:: TASK INSTRUCTIONS ::
In the material below, the lines from the one containing "- No authentication issues encountered" through the one containing "ownership, timestamps, symlinks" are to be given again exactly, ends included, and no others.

-------

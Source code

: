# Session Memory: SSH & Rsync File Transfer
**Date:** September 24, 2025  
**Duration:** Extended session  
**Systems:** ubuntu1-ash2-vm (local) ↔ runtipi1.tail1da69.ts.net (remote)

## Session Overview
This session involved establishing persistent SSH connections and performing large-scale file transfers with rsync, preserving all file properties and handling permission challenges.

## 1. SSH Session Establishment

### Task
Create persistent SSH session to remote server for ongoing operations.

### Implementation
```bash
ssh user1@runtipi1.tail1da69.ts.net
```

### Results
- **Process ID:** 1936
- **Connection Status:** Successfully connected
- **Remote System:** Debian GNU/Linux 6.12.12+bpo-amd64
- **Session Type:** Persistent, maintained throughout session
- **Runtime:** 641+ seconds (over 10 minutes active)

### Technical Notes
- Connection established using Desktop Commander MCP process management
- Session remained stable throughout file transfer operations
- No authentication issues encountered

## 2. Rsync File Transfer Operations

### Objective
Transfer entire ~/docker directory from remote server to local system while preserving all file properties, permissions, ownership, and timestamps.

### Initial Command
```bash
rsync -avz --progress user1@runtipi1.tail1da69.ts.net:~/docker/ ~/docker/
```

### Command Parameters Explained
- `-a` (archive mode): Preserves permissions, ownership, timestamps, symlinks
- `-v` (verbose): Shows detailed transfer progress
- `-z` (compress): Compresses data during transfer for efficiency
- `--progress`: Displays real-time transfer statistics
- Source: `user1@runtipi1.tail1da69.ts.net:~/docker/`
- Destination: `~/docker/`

-------

:: ANSWER BOX ::
- No authentication issues encountered

## 2. Rsync File Transfer Operations

### Objective
Transfer entire ~/docker directory from remote server to local system while preserving all file properties, permissions, ownership, and timestamps.

### Initial Command
```bash
rsync -avz --progress user1@runtipi1.tail1da69.ts.net:~/docker/ ~/docker/
```

### Command Parameters Explained
- `-a` (archive mode): Preserves permissions, ownership, timestamps, symlinks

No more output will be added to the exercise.